Filed 1/9/25 P. v. Craig CA4/1
NOT TO BE PUBLISHED IN OFFICIAL REPORTS California Rules of Court, rule 8.1115(a), prohibits courts and parties from citing or relying on opinions not certified for publication or ordered published, except as specified by rule 8.1115(b). This opinion has not been certified for publication or ordered published for purposes of rule 8.1115.

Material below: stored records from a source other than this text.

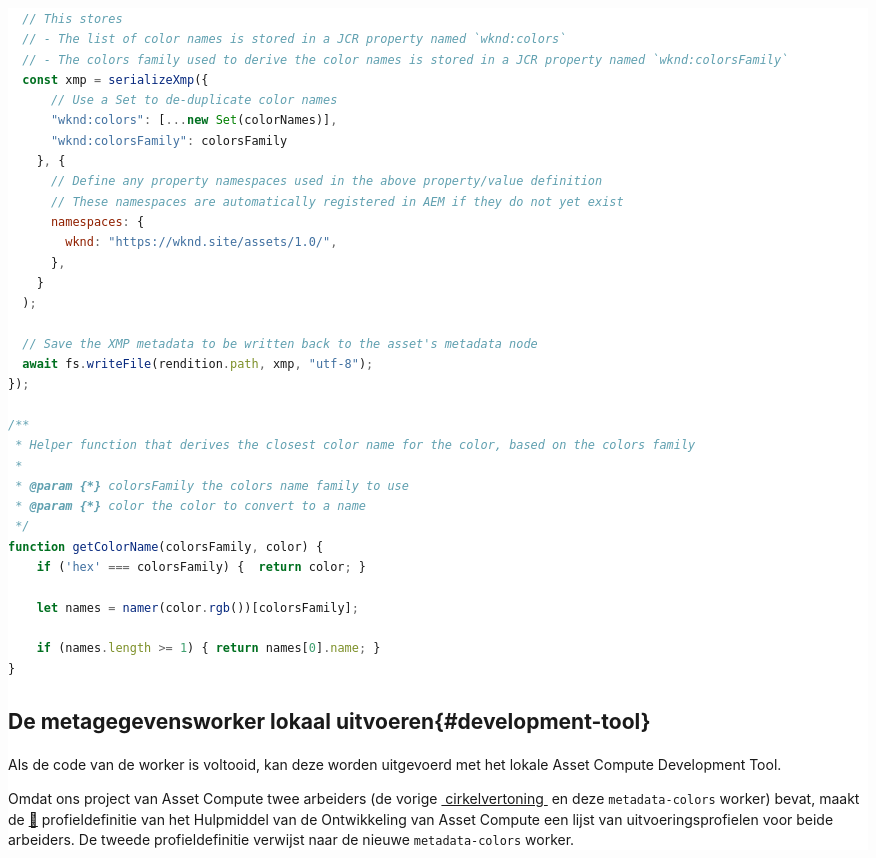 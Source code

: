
 ```javascript
  // This stores
  // - The list of color names is stored in a JCR property named `wknd:colors`
  // - The colors family used to derive the color names is stored in a JCR property named `wknd:colorsFamily`
  const xmp = serializeXmp({
      // Use a Set to de-duplicate color names
      "wknd:colors": [...new Set(colorNames)],
      "wknd:colorsFamily": colorsFamily
    }, {
      // Define any property namespaces used in the above property/value definition
      // These namespaces are automatically registered in AEM if they do not yet exist
      namespaces: {
        wknd: "https://wknd.site/assets/1.0/",
      },
    }
  );

  // Save the XMP metadata to be written back to the asset's metadata node
  await fs.writeFile(rendition.path, xmp, "utf-8");
});

/**
 * Helper function that derives the closest color name for the color, based on the colors family
 * 
 * @param {*} colorsFamily the colors name family to use
 * @param {*} color the color to convert to a name
 */
function getColorName(colorsFamily, color) {
    if ('hex' === colorsFamily) {  return color; }

    let names = namer(color.rgb())[colorsFamily];

    if (names.length >= 1) { return names[0].name; }
}
```

## De metagegevensworker lokaal uitvoeren{#development-tool}

Als de code van de worker is voltooid, kan deze worden uitgevoerd met het lokale Asset Compute Development Tool.

Omdat ons project van Asset Compute twee arbeiders (de vorige [&#x200B; cirkelvertoning &#x200B;](../develop/worker.md) en deze `metadata-colors` worker) bevat, maakt de [&#128279;](../develop/development-tool.md) profieldefinitie van het Hulpmiddel van de Ontwikkeling van Asset Compute een lijst van uitvoeringsprofielen voor beide arbeiders.  De tweede profieldefinitie verwijst naar de nieuwe `metadata-colors` worker.

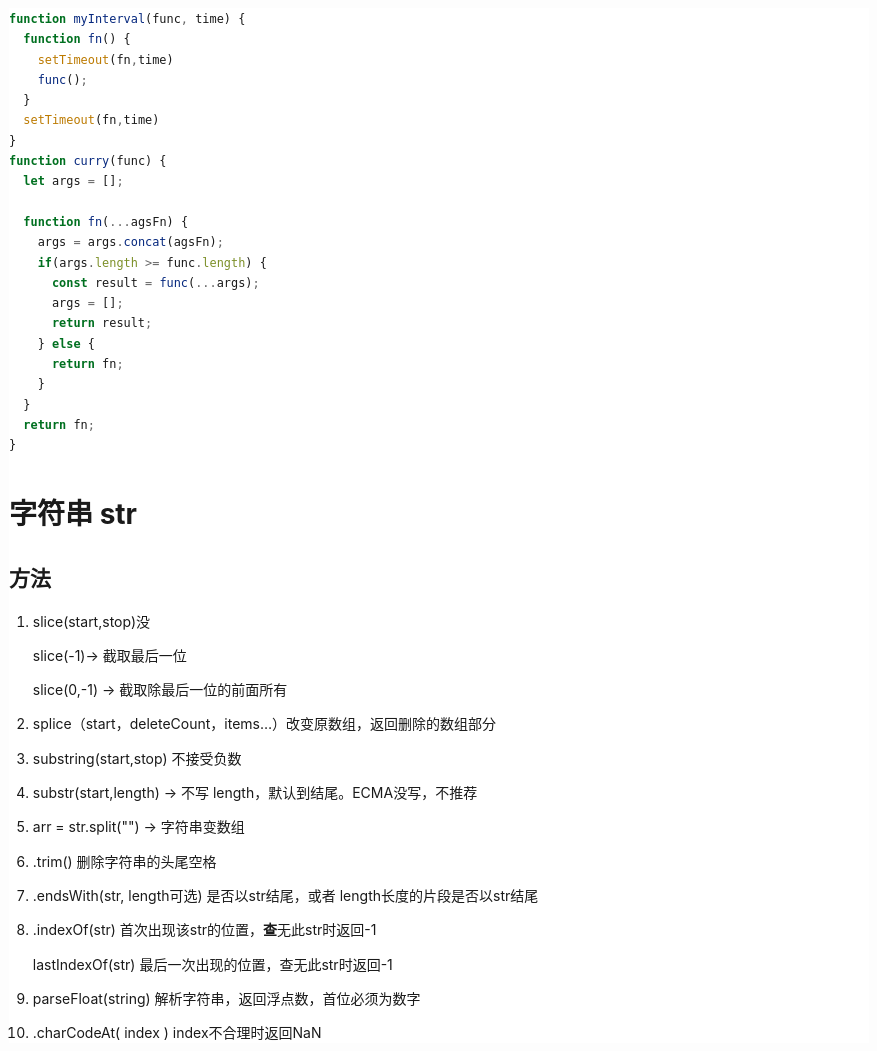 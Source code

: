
 ```js
function myInterval(func, time) {
  function fn() {
    setTimeout(fn,time)
    func();
  }
  setTimeout(fn,time)
}
function curry(func) {
  let args = [];

  function fn(...agsFn) {
    args = args.concat(agsFn);
    if(args.length >= func.length) {
      const result = func(...args);
      args = [];
      return result;
    } else {
      return fn;
    }
  }
  return fn;
}

```

# 字符串 str

## 方法

1. slice(start,stop)没

   slice(-1)-> 截取最后一位

   slice(0,-1) -> 截取除最后一位的前面所有

2. splice（start，deleteCount，items…）改变原数组，返回删除的数组部分

3. substring(start,stop) 不接受负数

4. substr(start,length) -> 不写 length，默认到结尾。ECMA没写，不推荐

5. arr = str.split("") -> 字符串变数组

6. .trim() 删除字符串的头尾空格

7. .endsWith(str, length可选)  是否以str结尾，或者 length长度的片段是否以str结尾

8. .indexOf(str) 首次出现该str的位置，**查**无此str时返回-1

   lastIndexOf(str) 最后一次出现的位置，查无此str时返回-1

9. parseFloat(string) 解析字符串，返回浮点数，首位必须为数字

10. .charCodeAt( index ) index不合理时返回NaN
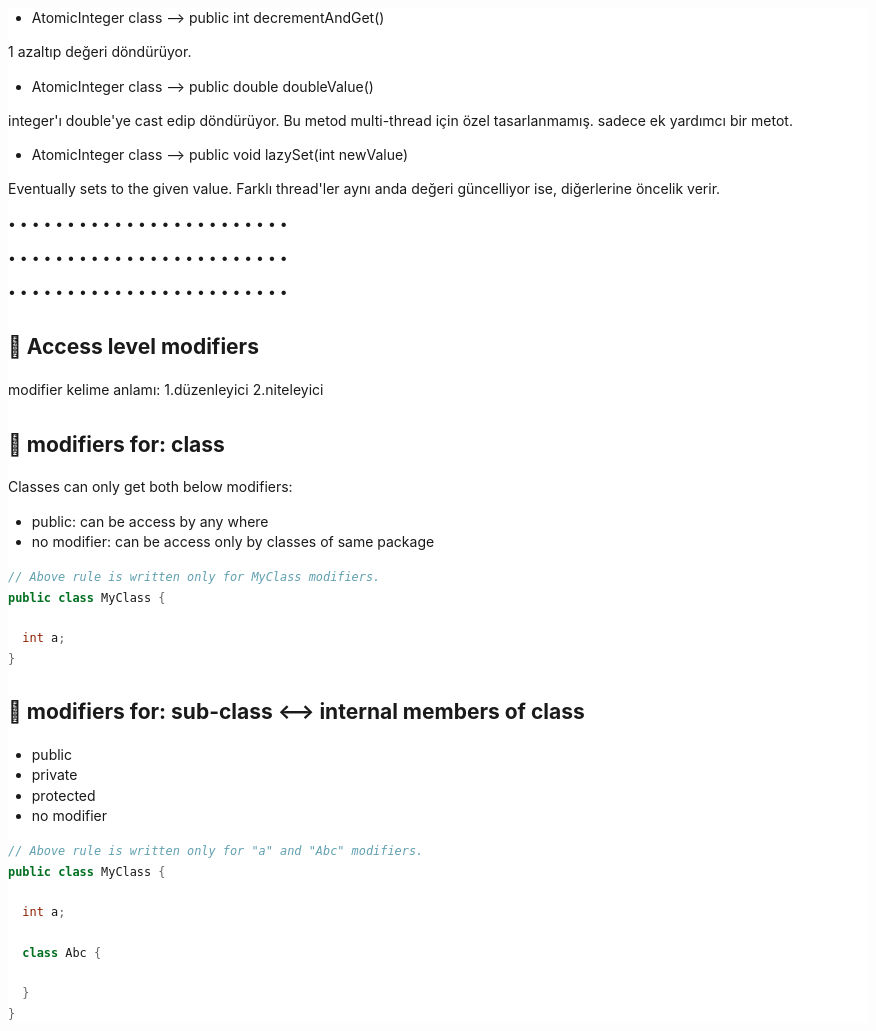 - AtomicInteger class --> public int decrementAndGet()

1 azaltıp değeri döndürüyor.

- AtomicInteger class --> public double doubleValue()

integer'ı double'ye cast edip döndürüyor. Bu metod multi-thread için özel tasarlanmamış. sadece ek yardımcı bir metot.

- AtomicInteger class --> public void lazySet(int newValue)

Eventually sets to the given value. Farklı thread'ler aynı anda değeri güncelliyor ise, diğerlerine öncelik verir.

• • • • • • • • • • • • • • • • • • • • • • • •

• • • • • • • • • • • • • • • • • • • • • • • •

• • • • • • • • • • • • • • • • • • • • • • • •

## 📌 Access level modifiers

modifier kelime anlamı: 1.düzenleyici 2.niteleyici

## 📌 modifiers for: class

Classes can only get both below modifiers:

- public: can be access by any where
- no modifier: can be access only by classes of same package

```java
// Above rule is written only for MyClass modifiers.
public class MyClass {

  int a;
}
```

## 📌 modifiers for: sub-class ⟷ internal members of class

- public
- private
- protected
- no modifier

```java
// Above rule is written only for "a" and "Abc" modifiers.
public class MyClass {

  int a;

  class Abc {

  }
}
```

COURT OF APPEAL, FOURTH APPELLATE DISTRICT
DIVISION ONE
STATE OF CALIFORNIA
THE PEOPLE, D082475
Plaintiff and Respondent,
v. (Super. Ct. No. SCD225297)
DONTAYE COLEMAN CRAIG,
Defendant and Appellant.
APPEAL from an order of the Superior Court of San Diego County, David M. Gill, Judge. Affirmed. Mary Woodward Wells, under appointment by the Court of Appeal, for Defendant and Appellant. Rob Bonta, Attorney General, Lance E. Winters, Assistant Attorney General, Charles C. Ragland, James M. Toohey and Randall D. Einhorn, for Plaintiff and Respondent. Defendant Dontaye Coleman Craig submitted a petition under Penal
Code section 1172.61 challenging his conviction for attempted murder. The People filed the trial transcripts trial during the prima facie stage of the proceedings, and both parties relied on the transcripts during the evidentiary hearing stage. The People did not formally move the transcripts into evidence during the hearing, and the court denied Craig’s petition without stating that it had reviewed them. Craig appeals, claiming that the absence of any indication that the court reviewed the transcripts means it failed to perform the fact-finding function mandated by section 1172.6. But appellate courts presume that trial courts follow the applicable law, and a party’s reliance on the silence in the record is not a sufficient basis to rebut that presumption. Accordingly, we affirm the court’s order denying Craig’s petition.
FACTUAL AND PROCEDURAL BACKGROUND
Craig and two codefendants instigated an altercation with rival gang members in 2009 during which multiple shots were fired. (People v. Craig
(June 5, 2015, D063070) [nonpub. opn.].)2 One rival gang member was shot several times and seriously injured. Bullets also struck two bystanders, killing one. The People’s principal theory at trial was that Craig was the shooter, but there was evidence that another defendant may have fired the weapon.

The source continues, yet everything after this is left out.